The trail now starts climbing more steeply through forest and ferns. Soon the trail breaks out of the forest into a beautiful meadow. At this point the trail disappeared in the meadow. Using the GPS and just looking at the terrain, we were able to figure out where the trail eventually ended up, and we eventually picked it up again. Just veer to the right and you'll find it. We crossed a stream (probably more than one, I can't remember anymore).

Into the meadow


Looking back at the meadow

The trail starts to climb fairly steeply again, and some parts of the trail here were muddy with water running downhill over the trail. On the nice side, it wasn't nearly as hot today, with some cloud cover and some cool breezes.
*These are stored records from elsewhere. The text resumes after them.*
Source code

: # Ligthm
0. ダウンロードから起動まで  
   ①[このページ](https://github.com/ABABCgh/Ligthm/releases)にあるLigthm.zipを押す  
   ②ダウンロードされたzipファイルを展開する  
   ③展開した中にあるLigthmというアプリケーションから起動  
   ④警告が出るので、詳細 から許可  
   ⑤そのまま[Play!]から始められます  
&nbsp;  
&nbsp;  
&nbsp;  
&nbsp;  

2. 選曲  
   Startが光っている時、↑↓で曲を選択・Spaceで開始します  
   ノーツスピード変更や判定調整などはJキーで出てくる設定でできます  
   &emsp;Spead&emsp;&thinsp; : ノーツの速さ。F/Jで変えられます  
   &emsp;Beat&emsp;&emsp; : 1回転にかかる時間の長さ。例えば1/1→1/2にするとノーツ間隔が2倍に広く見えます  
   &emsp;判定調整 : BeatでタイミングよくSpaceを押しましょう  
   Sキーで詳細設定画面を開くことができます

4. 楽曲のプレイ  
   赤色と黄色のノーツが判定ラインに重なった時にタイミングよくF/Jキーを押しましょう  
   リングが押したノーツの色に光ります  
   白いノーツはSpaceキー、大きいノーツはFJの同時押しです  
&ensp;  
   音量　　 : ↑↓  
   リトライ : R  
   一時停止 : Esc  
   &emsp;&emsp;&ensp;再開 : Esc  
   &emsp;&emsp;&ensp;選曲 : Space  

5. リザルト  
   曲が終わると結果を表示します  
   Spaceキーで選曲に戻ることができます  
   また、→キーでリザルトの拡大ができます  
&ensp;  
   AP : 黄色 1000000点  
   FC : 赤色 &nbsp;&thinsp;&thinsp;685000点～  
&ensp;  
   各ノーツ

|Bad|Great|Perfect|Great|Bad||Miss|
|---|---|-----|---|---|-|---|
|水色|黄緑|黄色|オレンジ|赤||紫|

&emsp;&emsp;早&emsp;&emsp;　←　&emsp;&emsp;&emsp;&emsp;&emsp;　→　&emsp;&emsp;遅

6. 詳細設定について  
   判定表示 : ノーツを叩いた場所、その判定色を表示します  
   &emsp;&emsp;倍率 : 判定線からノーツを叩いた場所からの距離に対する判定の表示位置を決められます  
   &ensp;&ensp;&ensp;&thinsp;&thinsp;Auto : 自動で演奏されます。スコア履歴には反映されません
We reached a saddle, and then the trail descends slightly before flattening out upon reaching the lower South Fork Lake. We saw snow patches in the area, including one right near the shore. It's a pretty little lake pretty much surrounded by trees. We had lunch and skipped rocks and had the the lake all to ourselves.

Lower South Fork Lake

Lower South Fork Lake

The rest of my family waited here while I walked up to the upper lake. It took me all of 5 minutes to reach it. This second lake is slightly bigger, and perhaps prettier as well since it is backed by a mountain, a stream of snow leading down it to the water's edge. There's a camping area a little to the right of the outlet stream (which leads to the lower lake). However, there's not much shade near the actual shore, and I was glad we'd stopped at the first lake for lunch.

Upper South Fork Lake

Upper South Fork Lake

Upper South Fork Lake

Looking back at Upper South Fork Lake

I returned to the first lake, and then we started the return trip back the way we had come. We reached the intersection and turned left to rejoin the PCT. As we were descending on the PCT, we ran into a pair of backpackers, one of whom said they were trying to get 11 more miles in today. I looked at my watch and it read 4:57pm, but they looked like they'd packed light so maybe they could do it. We saw two more hikers shortly after that, one of whom looked like he was lugging a big bag, maybe a crash pad (for climbing), I'm not sure. I think that made the sum total of other people we saw on the trail 6.

Lower South Fork Lake

Reflections in Lower South Fork Lake

Descending back to the meadow

Descending back to the meadow

Back to the meadow

We skipped the parking lot on the way back, taking the PCT all the way to the highway (right where our car was parked). The PCT continues north on the opposite side of the highway. Before this trip I hadn't even known the PCT came this far west. Apparently it does a sharp left and crosses I-5 at Castle Crags State Park. Maybe someday we'll explore more of the PCT in this area. Castle Crags is another place on my list of places to visit in California.